TEXT/Masaaki Furuya PHOTO/Hiroaki Arihara

ホスト/時松隆光

1993年生まれ、福岡県出身。ツアー通算3勝。プロ10年目。テンフィンガーグリップで戦う。愛称は“ゲンちゃん”

ご指名/清水大成

1999年生まれ、福岡県出身。日大卒業後、20年プロ入り。ルーキーにして賞金シード獲得。1勝目が待たれる。飛距離や爽やかさも魅力

前回のお話はこちら

時松 3月に福岡から千葉に引っ越したんだって?

清水 はい。移動が楽かなと思って。試合も茨城とか北関東が多いというのもありますし。

時松 自炊とかするの。

清水 試合がないときはちょこちょこ生姜焼きなんか作ります。

時松 試合中は?

清水 昨年から尚さん(片岡尚之)と練ランを一緒にさせてもらうことが多いので、時間が合えば晩御飯も一緒に行きます。
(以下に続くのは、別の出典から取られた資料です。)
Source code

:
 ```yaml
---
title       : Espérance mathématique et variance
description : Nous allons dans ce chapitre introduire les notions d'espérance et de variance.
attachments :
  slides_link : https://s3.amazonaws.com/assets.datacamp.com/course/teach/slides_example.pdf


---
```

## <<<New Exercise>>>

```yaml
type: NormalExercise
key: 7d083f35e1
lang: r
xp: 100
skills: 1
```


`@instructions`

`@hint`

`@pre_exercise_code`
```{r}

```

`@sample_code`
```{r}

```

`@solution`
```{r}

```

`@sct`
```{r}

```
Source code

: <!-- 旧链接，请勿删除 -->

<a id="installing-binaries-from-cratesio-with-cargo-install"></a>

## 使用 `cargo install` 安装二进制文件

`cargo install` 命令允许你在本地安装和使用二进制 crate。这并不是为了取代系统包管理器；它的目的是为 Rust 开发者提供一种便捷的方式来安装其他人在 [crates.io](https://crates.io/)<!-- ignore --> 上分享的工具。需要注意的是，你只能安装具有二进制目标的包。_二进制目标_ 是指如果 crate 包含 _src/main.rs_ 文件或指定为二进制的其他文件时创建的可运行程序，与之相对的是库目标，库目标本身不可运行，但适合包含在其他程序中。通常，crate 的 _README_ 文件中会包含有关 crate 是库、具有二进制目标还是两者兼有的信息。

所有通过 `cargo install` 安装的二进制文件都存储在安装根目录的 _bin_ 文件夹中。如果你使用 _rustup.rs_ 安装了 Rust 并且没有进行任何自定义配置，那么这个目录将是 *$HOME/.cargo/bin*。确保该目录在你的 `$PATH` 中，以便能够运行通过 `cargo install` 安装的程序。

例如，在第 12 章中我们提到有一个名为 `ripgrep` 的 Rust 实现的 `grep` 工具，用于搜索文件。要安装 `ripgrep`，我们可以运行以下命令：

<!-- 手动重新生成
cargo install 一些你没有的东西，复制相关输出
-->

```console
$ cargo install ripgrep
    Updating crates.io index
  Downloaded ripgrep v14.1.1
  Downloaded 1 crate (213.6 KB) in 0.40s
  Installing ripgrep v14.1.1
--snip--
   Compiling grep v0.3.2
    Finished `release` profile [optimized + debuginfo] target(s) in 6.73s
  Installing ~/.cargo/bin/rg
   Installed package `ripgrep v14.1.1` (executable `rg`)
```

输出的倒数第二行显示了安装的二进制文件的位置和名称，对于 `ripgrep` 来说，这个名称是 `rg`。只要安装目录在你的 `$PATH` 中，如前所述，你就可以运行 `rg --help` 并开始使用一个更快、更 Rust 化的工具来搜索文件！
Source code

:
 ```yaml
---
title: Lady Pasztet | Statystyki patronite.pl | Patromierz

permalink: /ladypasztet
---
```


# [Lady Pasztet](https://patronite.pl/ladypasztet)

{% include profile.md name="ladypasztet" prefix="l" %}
でも本戦中はスタート時間が朝と昼と真逆の組み合わせになることもあるので、そういうときは一人でファミレスなんかに行っちゃいますね。

時松 仲がいい選手のチームはないの。

清水 自分のキャディさんやトレーナーさんなどで作るチームだったらいいと思うんですけど、選手同士のチームだと、トレーニングしたりケアしたりする時間が作れない気がして。源蔵さんは(池田)勇太さんと練ランされることが多いですけれど、どうなんですか。


時松 僕と塚田(陽亮)さんは、勇太さんとも近づきすぎず離れすぎずという感じだからね。ホテルがたまたま一緒だったときにはご飯も一緒に行かせてもらうけど、そういうのはシーズンを通してもセガサミーくらい。
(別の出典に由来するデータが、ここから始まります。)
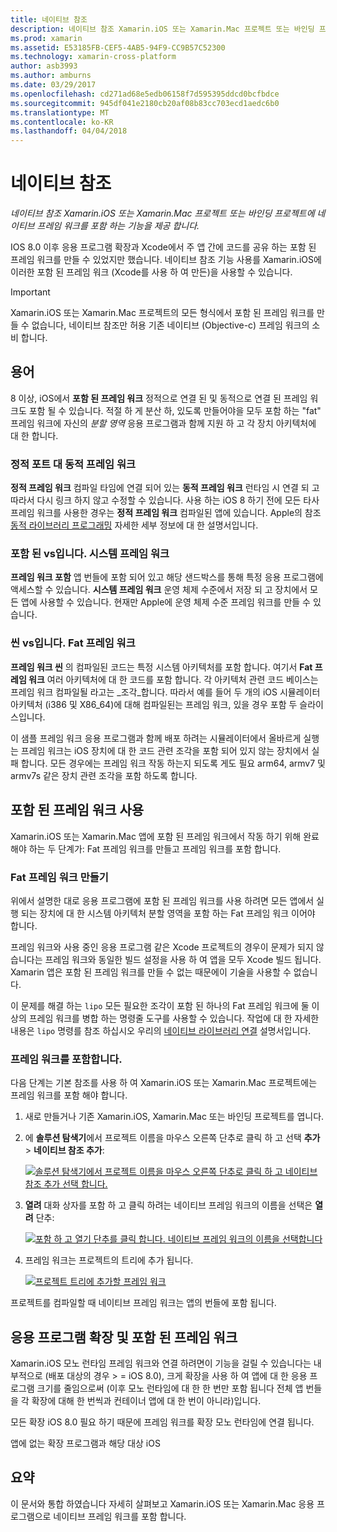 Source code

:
 ```yaml
---
title: 네이티브 참조
description: 네이티브 참조 Xamarin.iOS 또는 Xamarin.Mac 프로젝트 또는 바인딩 프로젝트에 네이티브 프레임 워크를 포함 하는 기능을 제공 합니다.
ms.prod: xamarin
ms.assetid: E53185FB-CEF5-4AB5-94F9-CC9B57C52300
ms.technology: xamarin-cross-platform
author: asb3993
ms.author: amburns
ms.date: 03/29/2017
ms.openlocfilehash: cd271ad68e5edb06158f7d595395ddcd0bcfbdce
ms.sourcegitcommit: 945df041e2180cb20af08b83cc703ecd1aedc6b0
ms.translationtype: MT
ms.contentlocale: ko-KR
ms.lasthandoff: 04/04/2018
---
```

# <a name="native-references"></a>네이티브 참조

_네이티브 참조 Xamarin.iOS 또는 Xamarin.Mac 프로젝트 또는 바인딩 프로젝트에 네이티브 프레임 워크를 포함 하는 기능을 제공 합니다._


IOS 8.0 이후 응용 프로그램 확장과 Xcode에서 주 앱 간에 코드를 공유 하는 포함 된 프레임 워크를 만들 수 있었지만 했습니다. 네이티브 참조 기능 사용를 Xamarin.iOS에 이러한 포함 된 프레임 워크 (Xcode를 사용 하 여 만든)을 사용할 수 있습니다.
 
> [!IMPORTANT]
> Xamarin.iOS 또는 Xamarin.Mac 프로젝트의 모든 형식에서 포함 된 프레임 워크를 만들 수 없습니다, 네이티브 참조만 허용 기존 네이티브 (Objective-c) 프레임 워크의 소비 합니다.




<a name="Terminology" />

## <a name="terminology"></a>용어

8 이상, iOS에서 **포함 된 프레임 워크** 정적으로 연결 된 및 동적으로 연결 된 프레임 워크도 포함 될 수 있습니다. 적절 하 게 분산 하, 있도록 만들어야을 모두 포함 하는 "fat" 프레임 워크에 자신의 _분할 영역_ 응용 프로그램과 함께 지원 하 고 각 장치 아키텍처에 대 한 합니다.

<a name="Static-vs-Dynamic-Frameworks" />

### <a name="static-vs-dynamic-frameworks"></a>정적 포트 대 동적 프레임 워크

**정적 프레임 워크** 컴파일 타임에 연결 되어 있는 **동적 프레임 워크** 런타임 시 연결 되 고 따라서 다시 링크 하지 않고 수정할 수 있습니다. 사용 하는 iOS 8 하기 전에 모든 타사 프레임 워크를 사용한 경우는 **정적 프레임 워크** 컴파일된 앱에 있습니다. Apple의 참조 [동적 라이브러리 프로그래밍](https://developer.apple.com/library/mac/documentation/DeveloperTools/Conceptual/DynamicLibraries/100-Articles/OverviewOfDynamicLibraries.html#//apple_ref/doc/uid/TP40001873-SW1) 자세한 세부 정보에 대 한 설명서입니다.

<a name="Embedded-vs-System-Frameworks" />

### <a name="embedded-vs-system-frameworks"></a>포함 된 vs입니다. 시스템 프레임 워크

**프레임 워크 포함** 앱 번들에 포함 되어 있고 해당 샌드박스를 통해 특정 응용 프로그램에 액세스할 수 있습니다. **시스템 프레임 워크** 운영 체제 수준에서 저장 되 고 장치에서 모든 앱에 사용할 수 있습니다. 현재만 Apple에 운영 체제 수준 프레임 워크를 만들 수 있습니다.

<a name="Thin-vs-Fat-Frameworks" />

### <a name="thin-vs-fat-frameworks"></a>씬 vs입니다. Fat 프레임 워크

**프레임 워크 씬** 의 컴파일된 코드는 특정 시스템 아키텍처를 포함 합니다. 여기서 **Fat 프레임 워크** 여러 아키텍처에 대 한 코드를 포함 합니다. 각 아키텍처 관련 코드 베이스는 프레임 워크 컴파일될 라고는 _조각_합니다. 따라서 예를 들어 두 개의 iOS 시뮬레이터 아키텍처 (i386 및 X86_64)에 대해 컴파일된는 프레임 워크, 있을 경우 포함 두 슬라이스입니다.

이 샘플 프레임 워크 응용 프로그램과 함께 배포 하려는 시뮬레이터에서 올바르게 실행는 프레임 워크는 iOS 장치에 대 한 코드 관련 조각을 포함 되어 있지 않는 장치에서 실패 합니다. 모든 경우에는 프레임 워크 작동 하는지 되도록 게도 필요 arm64, armv7 및 armv7s 같은 장치 관련 조각을 포함 하도록 합니다.

<a name="Working-with-Embedded-Frameworks" />

## <a name="working-with-embedded-frameworks"></a>포함 된 프레임 워크 사용

Xamarin.iOS 또는 Xamarin.Mac 앱에 포함 된 프레임 워크에서 작동 하기 위해 완료 해야 하는 두 단계가: Fat 프레임 워크를 만들고 프레임 워크를 포함 합니다.

<a name="Overview" />

### <a name="creating-a-fat-framework"></a>Fat 프레임 워크 만들기

위에서 설명한 대로 응용 프로그램에 포함 된 프레임 워크를 사용 하려면 모든 앱에서 실행 되는 장치에 대 한 시스템 아키텍처 분할 영역을 포함 하는 Fat 프레임 워크 이어야 합니다.

프레임 워크와 사용 중인 응용 프로그램 같은 Xcode 프로젝트의 경우이 문제가 되지 않습니다는 프레임 워크와 동일한 빌드 설정을 사용 하 여 앱을 모두 Xcode 빌드 됩니다. Xamarin 앱은 포함 된 프레임 워크를 만들 수 없는 때문에이 기술을 사용할 수 없습니다.

이 문제를 해결 하는 `lipo` 모든 필요한 조각이 포함 된 하나의 Fat 프레임 워크에 둘 이상의 프레임 워크를 병합 하는 명령줄 도구를 사용할 수 있습니다. 작업에 대 한 자세한 내용은 `lipo` 명령를 참조 하십시오 우리의 [네이티브 라이브러리 연결](~/ios/platform/native-interop.md) 설명서입니다.

<a name="Embedding-a-Framework" />

### <a name="embedding-a-framework"></a>프레임 워크를 포함합니다.

다음 단계는 기본 참조를 사용 하 여 Xamarin.iOS 또는 Xamarin.Mac 프로젝트에는 프레임 워크를 포함 해야 합니다.

1. 새로 만들거나 기존 Xamarin.iOS, Xamarin.Mac 또는 바인딩 프로젝트를 엽니다.
2. 에 **솔루션 탐색기**에서 프로젝트 이름을 마우스 오른쪽 단추로 클릭 하 고 선택 **추가** > **네이티브 참조 추가**: 

    [![](native-references-images/ref01.png "솔루션 탐색기에서 프로젝트 이름을 마우스 오른쪽 단추로 클릭 하 고 네이티브 참조 추가 선택 합니다.")](native-references-images/ref01.png#lightbox)
3. **열려** 대화 상자를 포함 하 고 클릭 하려는 네이티브 프레임 워크의 이름을 선택은 **열려** 단추: 

    [![](native-references-images/ref02.png "포함 하 고 열기 단추를 클릭 합니다. 네이티브 프레임 워크의 이름을 선택합니다")](native-references-images/ref02.png#lightbox)
4. 프레임 워크는 프로젝트의 트리에 추가 됩니다. 

    [![](native-references-images/ref03.png "프로젝트 트리에 추가할 프레임 워크")](native-references-images/ref03.png#lightbox)

프로젝트를 컴파일할 때 네이티브 프레임 워크는 앱의 번들에 포함 됩니다.

<a name="App-Extensions-and-Embedded-Frameworks" />

## <a name="app-extensions-and-embedded-frameworks"></a>응용 프로그램 확장 및 포함 된 프레임 워크

Xamarin.iOS 모노 런타임 프레임 워크와 연결 하려면이 기능을 걸릴 수 있습니다는 내부적으로 (배포 대상의 경우 > = iOS 8.0), 크게 확장을 사용 하 여 앱에 대 한 응용 프로그램 크기를 줄임으로써 (이후 모노 런타임에 대 한 한 번만 포함 됩니다 전체 앱 번들을 각 확장에 대해 한 번씩과 컨테이너 앱에 대 한 번이 아니라)입니다.

모든 확장 iOS 8.0 필요 하기 때문에 프레임 워크를 확장 모노 런타임에 연결 됩니다.

앱에 없는 확장 프로그램과 해당 대상 iOS 

<a name="Summary" />

## <a name="summary"></a>요약

이 문서와 통합 하였습니다 자세히 살펴보고 Xamarin.iOS 또는 Xamarin.Mac 응용 프로그램으로 네이티브 프레임 워크를 포함 합니다.

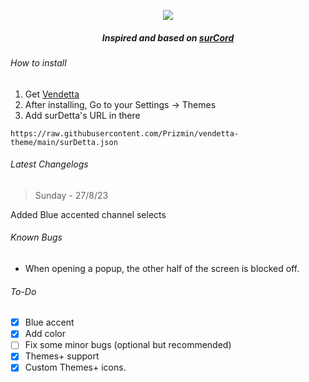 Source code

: <p align="center"><img src="https://media.discordapp.net/attachments/1109731302372032613/1145228776435888209/Frame_1.png?width=512&height=331"/></p>
<h5 align="center">Inspired and based on <a href="https://betterdiscord.app/theme/surCord">surCord</a></h5>
<h6>How to install</h6>

1. Get [Vendetta](https://vendetta.vercel.app/)
2. After installing, Go to your Settings -> Themes
3. Add surDetta's URL in there
```
https://raw.githubusercontent.com/Prizmin/vendetta-theme/main/surDetta.json
```
<h6>Latest Changelogs</h6>

> Sunday - 27/8/23<br>

Added Blue accented channel selects

<h6>Known Bugs</h6>

- When opening a popup, the other half of the screen is blocked off.

<h6>To-Do</h6>

- [X] Blue accent
- [X] Add color
- [ ] Fix some minor bugs (optional but recommended)
- [X] Themes+ support
- [X] Custom Themes+ icons.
清水 僕も尚さんには、都合が合わなければ「ちょっと行けないです」って言えます。気が合うというかノリが合うというか、一個上の先輩なんですけれど。

時松 日大のゴルフ部時代は、チームのなかでのつき合いとかはどうだったの。

清水 大学時代、僕が1年生のときのキャプテンが勝俣陵さんで、次が今野大喜さん、その次が岩﨑亜久竜さん。みなさん何でも話せる感じでした。調子が悪いときに相談すると、みんな優しく教えてくれました。僕は先輩といるほうが気が楽というか、後輩には変に気を使っちゃうんです。自分がキャプテンだったので気が張っていたのかもしれないですけど。もちろん同級生が一番楽です。

時松 先輩からは、どんなこと教わった?

清水 僕はゴルフの理論的なことは全然知らなくて。それで大喜さんからはフェードとかドローの基本から教えてもらいました。それすらほんとに知らなかった。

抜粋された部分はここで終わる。